Workplace bullying is “repeated, health-harming mistreatment of one or more persons (the targets) by one or more perpetrators. It is abusive conduct that is threatening, humiliating, or intimidating, work interference … or verbal abuse,” according to social psychologist and anti-workplace bullying activist Gary Namie, PhD. Bullying is also referred to as horizontal hostility, incivility, and lateral violence. Although the definitions for these terms differ, all describe bullying behavior. According to the Dr. Namie’s Workplace Bullying Institute, 65 million American workers are affected by bullying. Bullying affects nurses of all ages and all levels of experience.

Bullying behaviors fall on a continuum ranging from eye-rolling and exclusion to humiliation, withholding information, scapegoating, intimidation, and backstabbing. These behaviors are deliberate. The bully sets out to destroy the victim’s confidence and credibility as a way to gain power and control. Bullying can last for months or even years. In a study of Australian nurses and bullying behaviors by Hutchinson and colleagues, the respondents reported three forms of bullying: personal attack (isolation, intimidation, and humiliation), erosion of professional competence and reputation (damaging professional identity and limiting career opportunities), and attack through work roles and tasks (obstructing work or economic sanctions). One-third of the study participants eventually left their positions because of bullying.

According to the 2010 Health Resources and Services Administration (HRSA) Registered Nurse Study, the median age of a registered nurse (RN) is 46. Forty-five percent of practicing RNs are age 50 and older, and 15.5% are age 60 and older. Even though the nursing workforce is growing and expected to increase by 500,000 in the next 10 years, there is a projected shortage of RNs in the United States that will top 260,000 by 2025. The HRSA projects that more than 1 million RNs will reach retirement age within the next 10 to 15 years. With a serious nursing shortage expected only to worsen, nursing as a profession can ill afford to lose any more nurses to bullying.

Seasoned nurses possess a great deal of knowledge that is gained only from experience. Although much has been done to recruit recently graduated nurses, current research is shifting to examine what can be done to keep valuable seasoned nurses in the workforce. Aside from modifying the physical environment by using safe patient-handling equipment and providing a more ergonomic workplace, an important factor influencing the continued tenure of experienced nurses is the organizational culture, or healthiness of the work environment. Older nurses who are the victims of a bully are more likely to experience burnout and lack of support, which contributes to their likeliness to leave an employer.

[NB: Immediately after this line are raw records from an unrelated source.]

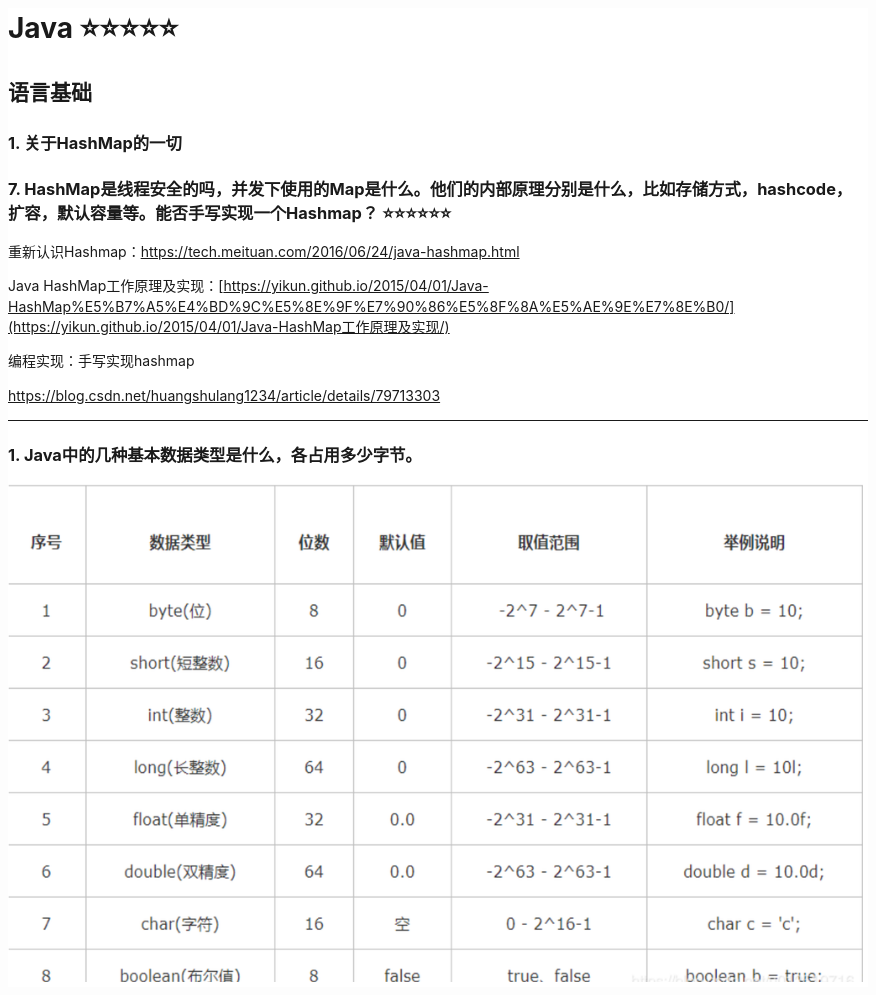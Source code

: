 
# Java ⭐⭐⭐⭐⭐
## 语言基础

### 1. 关于HashMap的一切



### 7. HashMap是线程安全的吗，并发下使用的Map是什么。他们的内部原理分别是什么，比如存储方式，hashcode，扩容，默认容量等。能否手写实现一个Hashmap？ ⭐⭐⭐⭐⭐⭐

重新认识Hashmap：https://tech.meituan.com/2016/06/24/java-hashmap.html

Java HashMap工作原理及实现：[https://yikun.github.io/2015/04/01/Java-HashMap%E5%B7%A5%E4%BD%9C%E5%8E%9F%E7%90%86%E5%8F%8A%E5%AE%9E%E7%8E%B0/](https://yikun.github.io/2015/04/01/Java-HashMap工作原理及实现/)

```

```



编程实现：手写实现hashmap

https://blog.csdn.net/huangshulang1234/article/details/79713303







---

### 1. Java中的几种基本数据类型是什么，各占用多少字节。

```

```

![](pics/java_basic_data_type.png)
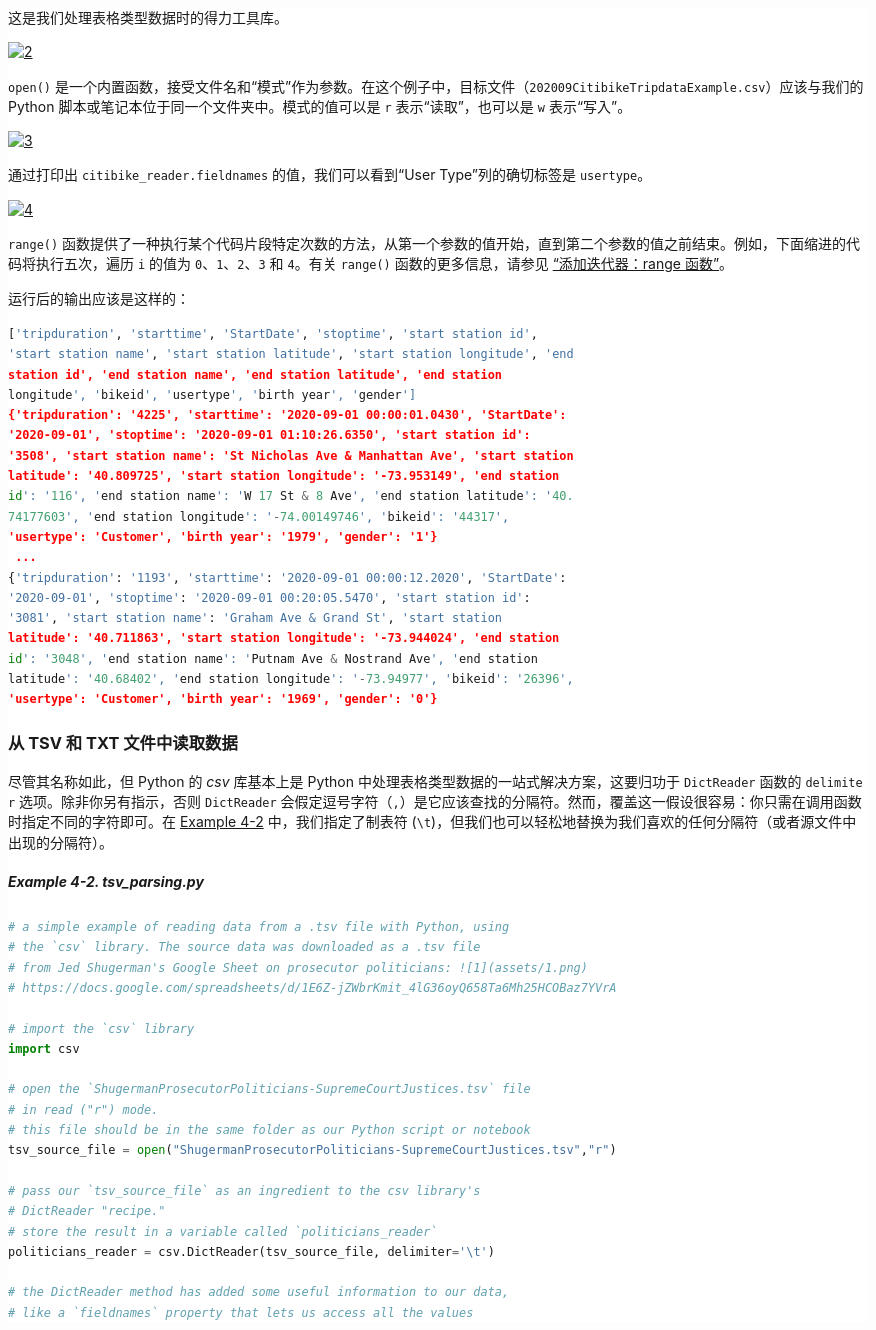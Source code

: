 这是我们处理表格类型数据时的得力工具库。

[![2](assets/2.png)](#co_working_with_file_based_and_feed_based_data_in_python_CO1-2)

`open()` 是一个内置函数，接受文件名和“模式”作为参数。在这个例子中，目标文件（`202009CitibikeTripdataExample.csv`）应该与我们的 Python 脚本或笔记本位于同一个文件夹中。模式的值可以是 `r` 表示“读取”，也可以是 `w` 表示“写入”。

[![3](assets/3.png)](#co_working_with_file_based_and_feed_based_data_in_python_CO1-3)

通过打印出 `citibike_reader.fieldnames` 的值，我们可以看到“User Type”列的确切标签是 `usertype`。

[![4](assets/4.png)](#co_working_with_file_based_and_feed_based_data_in_python_CO1-4)

`range()` 函数提供了一种执行某个代码片段特定次数的方法，从第一个参数的值开始，直到第二个参数的值之前结束。例如，下面缩进的代码将执行五次，遍历 `i` 的值为 `0`、`1`、`2`、`3` 和 `4`。有关 `range()` 函数的更多信息，请参见 [“添加迭代器：range 函数”](#add_iterators)。

运行后的输出应该是这样的：

```py
['tripduration', 'starttime', 'StartDate', 'stoptime', 'start station id',
'start station name', 'start station latitude', 'start station longitude', 'end
station id', 'end station name', 'end station latitude', 'end station
longitude', 'bikeid', 'usertype', 'birth year', 'gender']
{'tripduration': '4225', 'starttime': '2020-09-01 00:00:01.0430', 'StartDate':
'2020-09-01', 'stoptime': '2020-09-01 01:10:26.6350', 'start station id':
'3508', 'start station name': 'St Nicholas Ave & Manhattan Ave', 'start station
latitude': '40.809725', 'start station longitude': '-73.953149', 'end station
id': '116', 'end station name': 'W 17 St & 8 Ave', 'end station latitude': '40.
74177603', 'end station longitude': '-74.00149746', 'bikeid': '44317',
'usertype': 'Customer', 'birth year': '1979', 'gender': '1'}
 ...
{'tripduration': '1193', 'starttime': '2020-09-01 00:00:12.2020', 'StartDate':
'2020-09-01', 'stoptime': '2020-09-01 00:20:05.5470', 'start station id':
'3081', 'start station name': 'Graham Ave & Grand St', 'start station
latitude': '40.711863', 'start station longitude': '-73.944024', 'end station
id': '3048', 'end station name': 'Putnam Ave & Nostrand Ave', 'end station
latitude': '40.68402', 'end station longitude': '-73.94977', 'bikeid': '26396',
'usertype': 'Customer', 'birth year': '1969', 'gender': '0'}
```

### 从 TSV 和 TXT 文件中读取数据

尽管其名称如此，但 Python 的 *csv* 库基本上是 Python 中处理表格类型数据的一站式解决方案，这要归功于 `DictReader` 函数的 `delimiter` 选项。除非你另有指示，否则 `DictReader` 会假定逗号字符（`,`）是它应该查找的分隔符。然而，覆盖这一假设很容易：你只需在调用函数时指定不同的字符即可。在 [Example 4-2](#tsv_parsing) 中，我们指定了制表符 (`\t`)，但我们也可以轻松地替换为我们喜欢的任何分隔符（或者源文件中出现的分隔符）。

##### Example 4-2\. tsv_parsing.py

```py
# a simple example of reading data from a .tsv file with Python, using
# the `csv` library. The source data was downloaded as a .tsv file
# from Jed Shugerman's Google Sheet on prosecutor politicians: ![1](assets/1.png)
# https://docs.google.com/spreadsheets/d/1E6Z-jZWbrKmit_4lG36oyQ658Ta6Mh25HCOBaz7YVrA

# import the `csv` library
import csv

# open the `ShugermanProsecutorPoliticians-SupremeCourtJustices.tsv` file
# in read ("r") mode.
# this file should be in the same folder as our Python script or notebook
tsv_source_file = open("ShugermanProsecutorPoliticians-SupremeCourtJustices.tsv","r")

# pass our `tsv_source_file` as an ingredient to the csv library's
# DictReader "recipe."
# store the result in a variable called `politicians_reader`
politicians_reader = csv.DictReader(tsv_source_file, delimiter='\t')

# the DictReader method has added some useful information to our data,
# like a `fieldnames` property that lets us access all the values
```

Why bully the older nurse?

Of course, bullying crosses all generational lines. Baby Boomers can engage in behaviors toward younger nurses in an effort to make them “pay their dues,” or see if a new nurse will fit in. The same traits that older, experienced nurses tend to possess—a sense of personal strength, a degree of competence, and an air of success with a “been there-done that” attitude—can also make them a target for bullying. Bullies lack self-confidence, have low self-esteem, and may even lack competence in their role. The experienced, competent nurse is seen as a threat in the bully’s eyes, and thus becomes their target. In addition, the bully may have been a target at one time, and became a bully in response.

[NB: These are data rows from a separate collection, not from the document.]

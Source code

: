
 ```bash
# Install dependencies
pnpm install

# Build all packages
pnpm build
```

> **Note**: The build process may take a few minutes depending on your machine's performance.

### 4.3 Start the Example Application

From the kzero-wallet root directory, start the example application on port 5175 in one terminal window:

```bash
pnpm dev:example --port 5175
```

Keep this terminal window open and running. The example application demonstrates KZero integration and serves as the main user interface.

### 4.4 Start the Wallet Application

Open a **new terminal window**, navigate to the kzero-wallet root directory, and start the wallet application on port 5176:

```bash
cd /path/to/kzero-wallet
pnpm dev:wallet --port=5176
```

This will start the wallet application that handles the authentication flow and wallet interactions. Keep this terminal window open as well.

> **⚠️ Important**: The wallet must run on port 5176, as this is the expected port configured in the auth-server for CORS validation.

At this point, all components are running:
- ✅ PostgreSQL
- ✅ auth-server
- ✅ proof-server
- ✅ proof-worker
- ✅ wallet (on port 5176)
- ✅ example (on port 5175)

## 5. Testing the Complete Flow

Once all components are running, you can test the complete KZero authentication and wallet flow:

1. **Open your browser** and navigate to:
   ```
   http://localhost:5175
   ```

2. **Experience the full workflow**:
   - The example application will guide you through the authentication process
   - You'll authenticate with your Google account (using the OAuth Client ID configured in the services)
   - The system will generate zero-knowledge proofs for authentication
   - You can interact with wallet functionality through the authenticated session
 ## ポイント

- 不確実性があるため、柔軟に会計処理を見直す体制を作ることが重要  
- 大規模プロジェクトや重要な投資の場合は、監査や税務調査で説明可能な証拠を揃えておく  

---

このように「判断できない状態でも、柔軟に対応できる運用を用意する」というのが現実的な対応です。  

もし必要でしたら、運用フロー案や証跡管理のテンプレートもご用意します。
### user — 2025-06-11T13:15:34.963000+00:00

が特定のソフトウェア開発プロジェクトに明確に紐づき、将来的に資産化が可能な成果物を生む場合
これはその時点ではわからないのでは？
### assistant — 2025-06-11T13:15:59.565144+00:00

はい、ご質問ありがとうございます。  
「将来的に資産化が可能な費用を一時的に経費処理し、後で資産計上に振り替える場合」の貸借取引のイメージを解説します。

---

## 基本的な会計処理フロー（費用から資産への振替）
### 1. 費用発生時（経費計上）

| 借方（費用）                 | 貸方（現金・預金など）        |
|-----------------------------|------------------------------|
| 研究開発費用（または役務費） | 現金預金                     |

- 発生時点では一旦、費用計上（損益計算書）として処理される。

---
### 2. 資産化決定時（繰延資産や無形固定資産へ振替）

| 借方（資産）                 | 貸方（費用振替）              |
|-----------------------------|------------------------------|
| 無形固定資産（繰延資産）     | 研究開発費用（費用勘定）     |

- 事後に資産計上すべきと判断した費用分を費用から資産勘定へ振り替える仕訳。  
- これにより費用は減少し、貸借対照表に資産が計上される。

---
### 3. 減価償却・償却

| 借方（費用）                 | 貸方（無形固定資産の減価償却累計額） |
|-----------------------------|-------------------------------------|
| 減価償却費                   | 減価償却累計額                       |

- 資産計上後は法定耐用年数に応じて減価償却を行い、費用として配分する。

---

Generational differences may influence relationships between nursing colleagues. Currently, nurses in the workplace are from three different generational groups: Baby Boomers (born 1943 to 1960), Generation Xers (born 1961 to 1981), and Millennials (born 1982 and later). Although the following characteristics of these groups are general in nature, understanding them is an important aspect to establishing healthy work environments and improving nurse retention. Of course, it’s important to consider each person as an individual. For example, a Baby Boomer may be expert with technology, while a Millennial may shun it.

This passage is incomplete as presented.